Most researchers agree that cancer is a complex disease which we do not yet fully understand. Predictive, preventive, and personalized medicine (PPP) has the potential to transform clinical practice by decreasing morbidity due to diseases such as cancer by integrating multi-scale, multi-modal, and heterogeneous data to determine the probability of an individual contracting certain diseases and/or responding to a specific treatment regimen [3]. In the clinic, the same treatment applied to two patients with diseases that look very similar often have vastly different outcomes under the same treatment [4], [5]. A part of this difference is undoubtedly patient specific, but a part must also be a result of our limited understanding of the relationship between disease progression and clinical presentation.

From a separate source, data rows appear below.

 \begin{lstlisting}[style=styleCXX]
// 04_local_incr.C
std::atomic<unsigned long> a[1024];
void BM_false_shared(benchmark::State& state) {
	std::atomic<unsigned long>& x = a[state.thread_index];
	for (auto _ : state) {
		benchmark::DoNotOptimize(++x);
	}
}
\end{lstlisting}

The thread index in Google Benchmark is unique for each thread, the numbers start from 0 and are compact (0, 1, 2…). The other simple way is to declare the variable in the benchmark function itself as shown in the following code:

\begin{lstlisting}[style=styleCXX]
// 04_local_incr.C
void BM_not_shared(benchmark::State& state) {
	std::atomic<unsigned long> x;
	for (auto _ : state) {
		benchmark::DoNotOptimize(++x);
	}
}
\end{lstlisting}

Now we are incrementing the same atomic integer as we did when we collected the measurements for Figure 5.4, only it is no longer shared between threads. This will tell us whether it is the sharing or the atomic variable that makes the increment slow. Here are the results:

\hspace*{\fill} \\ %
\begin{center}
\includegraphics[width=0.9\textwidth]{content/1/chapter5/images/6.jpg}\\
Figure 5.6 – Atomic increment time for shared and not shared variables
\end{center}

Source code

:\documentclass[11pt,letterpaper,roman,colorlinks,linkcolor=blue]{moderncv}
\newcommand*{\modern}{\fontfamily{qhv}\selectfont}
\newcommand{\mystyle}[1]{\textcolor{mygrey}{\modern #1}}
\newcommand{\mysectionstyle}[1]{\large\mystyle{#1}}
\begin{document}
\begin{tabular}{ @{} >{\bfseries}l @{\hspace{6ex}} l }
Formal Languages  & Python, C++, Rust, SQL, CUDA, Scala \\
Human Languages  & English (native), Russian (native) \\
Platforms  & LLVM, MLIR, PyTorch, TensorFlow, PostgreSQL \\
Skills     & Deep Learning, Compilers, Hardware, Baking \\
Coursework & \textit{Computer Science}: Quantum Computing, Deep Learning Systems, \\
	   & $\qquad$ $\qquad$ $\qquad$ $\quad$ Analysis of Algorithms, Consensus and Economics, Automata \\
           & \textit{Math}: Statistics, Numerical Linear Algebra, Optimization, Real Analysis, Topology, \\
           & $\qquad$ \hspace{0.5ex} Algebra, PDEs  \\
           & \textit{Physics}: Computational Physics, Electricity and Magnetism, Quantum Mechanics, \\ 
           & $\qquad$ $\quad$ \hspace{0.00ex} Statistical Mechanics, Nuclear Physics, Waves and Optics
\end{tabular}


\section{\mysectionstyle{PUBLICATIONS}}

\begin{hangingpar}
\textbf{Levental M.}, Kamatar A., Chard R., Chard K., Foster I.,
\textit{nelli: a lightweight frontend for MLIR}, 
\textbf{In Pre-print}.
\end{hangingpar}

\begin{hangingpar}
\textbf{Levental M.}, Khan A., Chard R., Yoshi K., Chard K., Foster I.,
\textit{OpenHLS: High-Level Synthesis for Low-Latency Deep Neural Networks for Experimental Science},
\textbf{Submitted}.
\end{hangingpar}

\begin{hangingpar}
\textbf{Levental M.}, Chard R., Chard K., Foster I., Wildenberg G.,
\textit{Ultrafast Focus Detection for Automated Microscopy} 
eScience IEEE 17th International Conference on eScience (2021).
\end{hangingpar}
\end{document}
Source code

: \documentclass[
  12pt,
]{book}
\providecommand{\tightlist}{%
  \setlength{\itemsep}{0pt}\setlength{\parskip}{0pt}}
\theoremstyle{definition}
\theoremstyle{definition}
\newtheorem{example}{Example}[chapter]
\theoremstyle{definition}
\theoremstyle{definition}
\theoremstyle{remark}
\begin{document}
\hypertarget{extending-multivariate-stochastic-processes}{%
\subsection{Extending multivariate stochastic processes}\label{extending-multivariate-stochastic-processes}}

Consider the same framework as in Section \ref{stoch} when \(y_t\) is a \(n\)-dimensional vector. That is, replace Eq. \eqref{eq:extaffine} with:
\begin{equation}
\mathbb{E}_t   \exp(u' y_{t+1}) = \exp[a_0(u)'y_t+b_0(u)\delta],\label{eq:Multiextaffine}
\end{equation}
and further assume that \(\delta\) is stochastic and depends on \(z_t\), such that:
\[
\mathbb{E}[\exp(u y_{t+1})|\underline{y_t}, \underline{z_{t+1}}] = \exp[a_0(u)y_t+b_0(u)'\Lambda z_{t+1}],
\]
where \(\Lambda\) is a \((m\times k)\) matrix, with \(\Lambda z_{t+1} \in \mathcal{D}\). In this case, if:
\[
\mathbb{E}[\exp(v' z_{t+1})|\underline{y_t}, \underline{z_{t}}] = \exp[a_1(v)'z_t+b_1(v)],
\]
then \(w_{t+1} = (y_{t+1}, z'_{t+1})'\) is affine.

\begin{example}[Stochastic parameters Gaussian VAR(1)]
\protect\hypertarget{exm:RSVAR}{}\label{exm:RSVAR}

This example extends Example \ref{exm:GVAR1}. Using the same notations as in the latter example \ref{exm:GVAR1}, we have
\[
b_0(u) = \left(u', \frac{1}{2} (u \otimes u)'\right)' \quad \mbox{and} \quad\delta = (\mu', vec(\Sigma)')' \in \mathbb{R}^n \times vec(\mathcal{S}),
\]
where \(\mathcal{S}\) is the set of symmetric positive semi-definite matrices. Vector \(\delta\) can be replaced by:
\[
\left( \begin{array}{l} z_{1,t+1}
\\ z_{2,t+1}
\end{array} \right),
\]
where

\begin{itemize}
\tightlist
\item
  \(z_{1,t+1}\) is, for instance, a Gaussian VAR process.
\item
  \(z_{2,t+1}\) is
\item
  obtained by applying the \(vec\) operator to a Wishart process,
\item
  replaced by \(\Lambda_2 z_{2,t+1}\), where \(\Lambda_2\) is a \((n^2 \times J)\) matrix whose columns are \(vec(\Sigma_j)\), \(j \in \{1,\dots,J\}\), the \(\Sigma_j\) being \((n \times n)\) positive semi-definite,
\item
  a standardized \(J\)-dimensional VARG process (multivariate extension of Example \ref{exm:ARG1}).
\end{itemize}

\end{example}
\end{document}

An understanding of the interplays of different hierarchies of biological information from proteins, tissue, metabolites, and imaging will provide conceptual insights and practical innovations that will profoundly transform people's lives [3], [5], [6]. There is a consensus among clinicians and researchers that a more quantitative approach, using computerized imaging techniques to better understand tumor morphology, combined with the classification of disease into more meaningful molecular subtypes, will lead to better patient care and more effective therapeutics [5], [7], [8]. With the advent of digital pathology [5], [6], [9], multi-functional imaging, mass spectrometry, immuno-histochemical, and fluorescent in situ hybridization (FISH) techniques, the acquisition of multiple, orthogonal sources of genomic, proteomic, multi-parametric radiological, and histological information for disease characterization is becoming routine at several institutions [10], [11]. Computerized image analysis and high dimensional data fusion methods will likely constitute an important piece of the prognostic tool-set to enable physicians to predict which patients may be susceptible to a particular disease and also for predicting disease outcome and survival. These tools will also have important implications in theragnostics [12], [13], [14], the ability to predict how an individual may react to various treatments, thereby (1) providing guidance for developing customized therapeutic drugs and (2) enabling development of preventive treatments for individuals based on their potential health problems. A theragnostic profile that is a synthesis of various biomarker and imaging tests from different levels of the biological hierarchy (genomic, proteomic, metabolic) could be used to characterize an individual patient and her/his drug treatment outcome.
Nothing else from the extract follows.